------ Material provided

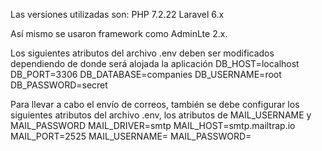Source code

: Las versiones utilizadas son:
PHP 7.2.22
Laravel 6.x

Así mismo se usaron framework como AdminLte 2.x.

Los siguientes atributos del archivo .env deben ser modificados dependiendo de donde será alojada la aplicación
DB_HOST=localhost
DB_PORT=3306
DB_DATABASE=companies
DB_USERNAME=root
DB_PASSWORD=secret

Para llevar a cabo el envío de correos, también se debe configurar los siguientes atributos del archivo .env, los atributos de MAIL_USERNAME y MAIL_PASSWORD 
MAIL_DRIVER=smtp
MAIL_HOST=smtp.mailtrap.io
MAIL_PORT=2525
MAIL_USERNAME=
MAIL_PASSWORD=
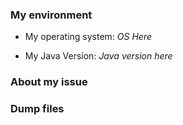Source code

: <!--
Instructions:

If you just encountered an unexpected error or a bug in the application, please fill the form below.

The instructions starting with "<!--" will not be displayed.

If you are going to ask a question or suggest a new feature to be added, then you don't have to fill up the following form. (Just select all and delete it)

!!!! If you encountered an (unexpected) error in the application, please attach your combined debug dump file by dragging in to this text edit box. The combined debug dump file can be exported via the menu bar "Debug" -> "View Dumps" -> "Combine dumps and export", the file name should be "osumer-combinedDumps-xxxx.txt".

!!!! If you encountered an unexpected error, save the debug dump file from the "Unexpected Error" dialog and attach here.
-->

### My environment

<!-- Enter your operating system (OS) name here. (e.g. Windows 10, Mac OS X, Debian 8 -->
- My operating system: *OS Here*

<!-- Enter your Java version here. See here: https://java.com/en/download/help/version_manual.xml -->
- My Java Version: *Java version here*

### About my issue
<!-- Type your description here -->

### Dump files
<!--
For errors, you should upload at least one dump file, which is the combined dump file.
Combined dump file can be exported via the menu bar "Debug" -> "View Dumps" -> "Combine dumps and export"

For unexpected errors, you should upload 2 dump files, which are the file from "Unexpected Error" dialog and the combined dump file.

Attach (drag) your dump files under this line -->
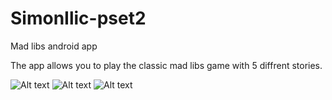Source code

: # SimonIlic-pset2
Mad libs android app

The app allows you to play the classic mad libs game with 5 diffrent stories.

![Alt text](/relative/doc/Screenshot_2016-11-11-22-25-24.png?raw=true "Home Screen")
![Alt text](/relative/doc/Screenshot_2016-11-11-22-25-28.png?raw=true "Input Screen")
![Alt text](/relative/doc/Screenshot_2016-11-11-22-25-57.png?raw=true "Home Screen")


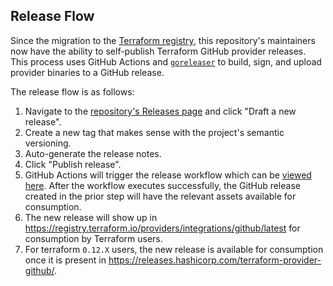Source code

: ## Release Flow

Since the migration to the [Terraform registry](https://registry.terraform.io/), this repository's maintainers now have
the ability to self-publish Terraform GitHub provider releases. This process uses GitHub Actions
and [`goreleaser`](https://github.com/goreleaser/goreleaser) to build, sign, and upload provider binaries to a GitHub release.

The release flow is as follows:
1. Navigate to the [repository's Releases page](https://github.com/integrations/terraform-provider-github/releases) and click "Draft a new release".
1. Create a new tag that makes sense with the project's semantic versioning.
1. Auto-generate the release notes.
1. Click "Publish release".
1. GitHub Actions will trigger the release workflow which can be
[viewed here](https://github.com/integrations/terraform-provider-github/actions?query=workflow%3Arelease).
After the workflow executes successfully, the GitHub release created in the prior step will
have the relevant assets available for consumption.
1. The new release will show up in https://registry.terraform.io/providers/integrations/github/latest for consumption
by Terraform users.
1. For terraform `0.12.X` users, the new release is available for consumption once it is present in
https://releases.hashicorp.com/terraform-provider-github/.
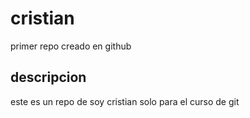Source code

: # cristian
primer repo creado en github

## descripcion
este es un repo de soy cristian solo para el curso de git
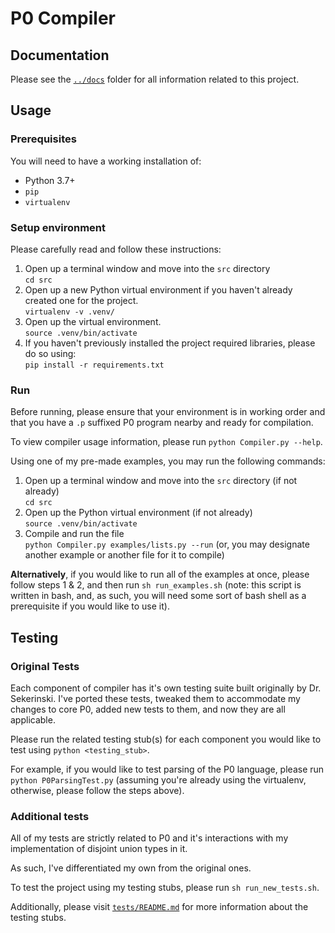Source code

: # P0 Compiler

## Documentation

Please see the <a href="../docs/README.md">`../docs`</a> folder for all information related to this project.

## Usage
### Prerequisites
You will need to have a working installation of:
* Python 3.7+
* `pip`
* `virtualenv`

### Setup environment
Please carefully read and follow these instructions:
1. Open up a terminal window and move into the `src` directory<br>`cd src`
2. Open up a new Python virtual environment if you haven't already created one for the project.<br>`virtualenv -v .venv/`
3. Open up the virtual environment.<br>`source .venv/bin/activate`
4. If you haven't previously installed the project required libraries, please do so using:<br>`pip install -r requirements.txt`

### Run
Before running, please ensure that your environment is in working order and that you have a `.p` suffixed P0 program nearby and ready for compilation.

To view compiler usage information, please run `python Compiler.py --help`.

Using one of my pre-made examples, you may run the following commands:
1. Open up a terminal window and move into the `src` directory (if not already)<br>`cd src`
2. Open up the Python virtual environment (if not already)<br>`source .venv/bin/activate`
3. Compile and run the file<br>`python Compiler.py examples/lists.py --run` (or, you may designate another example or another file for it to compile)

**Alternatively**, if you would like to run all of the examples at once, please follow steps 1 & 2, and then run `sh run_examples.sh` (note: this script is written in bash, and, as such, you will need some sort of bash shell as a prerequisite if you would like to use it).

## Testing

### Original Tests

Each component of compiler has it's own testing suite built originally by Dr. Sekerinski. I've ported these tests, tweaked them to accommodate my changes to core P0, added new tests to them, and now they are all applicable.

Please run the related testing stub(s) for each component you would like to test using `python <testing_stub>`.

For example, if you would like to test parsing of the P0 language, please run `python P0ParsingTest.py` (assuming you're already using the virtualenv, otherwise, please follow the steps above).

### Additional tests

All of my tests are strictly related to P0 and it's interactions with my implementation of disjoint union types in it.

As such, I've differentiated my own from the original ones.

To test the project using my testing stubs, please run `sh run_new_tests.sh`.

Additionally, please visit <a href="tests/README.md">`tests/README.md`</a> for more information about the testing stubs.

------------

▶ Work instructions
Give each record above back word for word, but carry over none of the pictures.

▶ Result below
Source code

: Las versiones utilizadas son:
PHP 7.2.22
Laravel 6.x

Así mismo se usaron framework como AdminLte 2.x.

Los siguientes atributos del archivo .env deben ser modificados dependiendo de donde será alojada la aplicación
DB_HOST=localhost
DB_PORT=3306
DB_DATABASE=companies
DB_USERNAME=root
DB_PASSWORD=secret

Para llevar a cabo el envío de correos, también se debe configurar los siguientes atributos del archivo .env, los atributos de MAIL_USERNAME y MAIL_PASSWORD 
MAIL_DRIVER=smtp
MAIL_HOST=smtp.mailtrap.io
MAIL_PORT=2525
MAIL_USERNAME=
MAIL_PASSWORD=
Source code

: <!--
Instructions:

If you just encountered an unexpected error or a bug in the application, please fill the form below.

The instructions starting with "<!--" will not be displayed.

If you are going to ask a question or suggest a new feature to be added, then you don't have to fill up the following form. (Just select all and delete it)

!!!! If you encountered an (unexpected) error in the application, please attach your combined debug dump file by dragging in to this text edit box. The combined debug dump file can be exported via the menu bar "Debug" -> "View Dumps" -> "Combine dumps and export", the file name should be "osumer-combinedDumps-xxxx.txt".

!!!! If you encountered an unexpected error, save the debug dump file from the "Unexpected Error" dialog and attach here.
-->

### My environment

<!-- Enter your operating system (OS) name here. (e.g. Windows 10, Mac OS X, Debian 8 -->
- My operating system: *OS Here*

<!-- Enter your Java version here. See here: https://java.com/en/download/help/version_manual.xml -->
- My Java Version: *Java version here*

### About my issue
<!-- Type your description here -->

### Dump files
<!--
For errors, you should upload at least one dump file, which is the combined dump file.
Combined dump file can be exported via the menu bar "Debug" -> "View Dumps" -> "Combine dumps and export"

For unexpected errors, you should upload 2 dump files, which are the file from "Unexpected Error" dialog and the combined dump file.

Attach (drag) your dump files under this line -->
Source code

: # SimonIlic-pset2
Mad libs android app

The app allows you to play the classic mad libs game with 5 diffrent stories.

![Alt text](/relative/doc/Screenshot_2016-11-11-22-25-24.png?raw=true "Home Screen")
![Alt text](/relative/doc/Screenshot_2016-11-11-22-25-28.png?raw=true "Input Screen")
![Alt text](/relative/doc/Screenshot_2016-11-11-22-25-57.png?raw=true "Home Screen")


Source code

: ## Release Flow

Since the migration to the [Terraform registry](https://registry.terraform.io/), this repository's maintainers now have
the ability to self-publish Terraform GitHub provider releases. This process uses GitHub Actions
and [`goreleaser`](https://github.com/goreleaser/goreleaser) to build, sign, and upload provider binaries to a GitHub release.

The release flow is as follows:
1. Navigate to the [repository's Releases page](https://github.com/integrations/terraform-provider-github/releases) and click "Draft a new release".
1. Create a new tag that makes sense with the project's semantic versioning.
1. Auto-generate the release notes.
1. Click "Publish release".
1. GitHub Actions will trigger the release workflow which can be
[viewed here](https://github.com/integrations/terraform-provider-github/actions?query=workflow%3Arelease).
After the workflow executes successfully, the GitHub release created in the prior step will
have the relevant assets available for consumption.
1. The new release will show up in https://registry.terraform.io/providers/integrations/github/latest for consumption
by Terraform users.
1. For terraform `0.12.X` users, the new release is available for consumption once it is present in
https://releases.hashicorp.com/terraform-provider-github/.
Source code

: # cristian
primer repo creado en github

## descripcion
este es un repo de soy cristian solo para el curso de git
Source code

: # P0 Compiler

## Documentation

Please see the <a href="../docs/README.md">`../docs`</a> folder for all information related to this project.

## Usage
### Prerequisites
You will need to have a working installation of:
* Python 3.7+
* `pip`
* `virtualenv`

### Setup environment
Please carefully read and follow these instructions:
1. Open up a terminal window and move into the `src` directory<br>`cd src`
2. Open up a new Python virtual environment if you haven't already created one for the project.<br>`virtualenv -v .venv/`
3. Open up the virtual environment.<br>`source .venv/bin/activate`
4. If you haven't previously installed the project required libraries, please do so using:<br>`pip install -r requirements.txt`

### Run
Before running, please ensure that your environment is in working order and that you have a `.p` suffixed P0 program nearby and ready for compilation.

To view compiler usage information, please run `python Compiler.py --help`.

Using one of my pre-made examples, you may run the following commands:
1. Open up a terminal window and move into the `src` directory (if not already)<br>`cd src`
2. Open up the Python virtual environment (if not already)<br>`source .venv/bin/activate`
3. Compile and run the file<br>`python Compiler.py examples/lists.py --run` (or, you may designate another example or another file for it to compile)

**Alternatively**, if you would like to run all of the examples at once, please follow steps 1 & 2, and then run `sh run_examples.sh` (note: this script is written in bash, and, as such, you will need some sort of bash shell as a prerequisite if you would like to use it).

## Testing

### Original Tests

Each component of compiler has it's own testing suite built originally by Dr. Sekerinski. I've ported these tests, tweaked them to accommodate my changes to core P0, added new tests to them, and now they are all applicable.

Please run the related testing stub(s) for each component you would like to test using `python <testing_stub>`.

For example, if you would like to test parsing of the P0 language, please run `python P0ParsingTest.py` (assuming you're already using the virtualenv, otherwise, please follow the steps above).

### Additional tests

All of my tests are strictly related to P0 and it's interactions with my implementation of disjoint union types in it.

As such, I've differentiated my own from the original ones.

To test the project using my testing stubs, please run `sh run_new_tests.sh`.

Additionally, please visit <a href="tests/README.md">`tests/README.md`</a> for more information about the testing stubs.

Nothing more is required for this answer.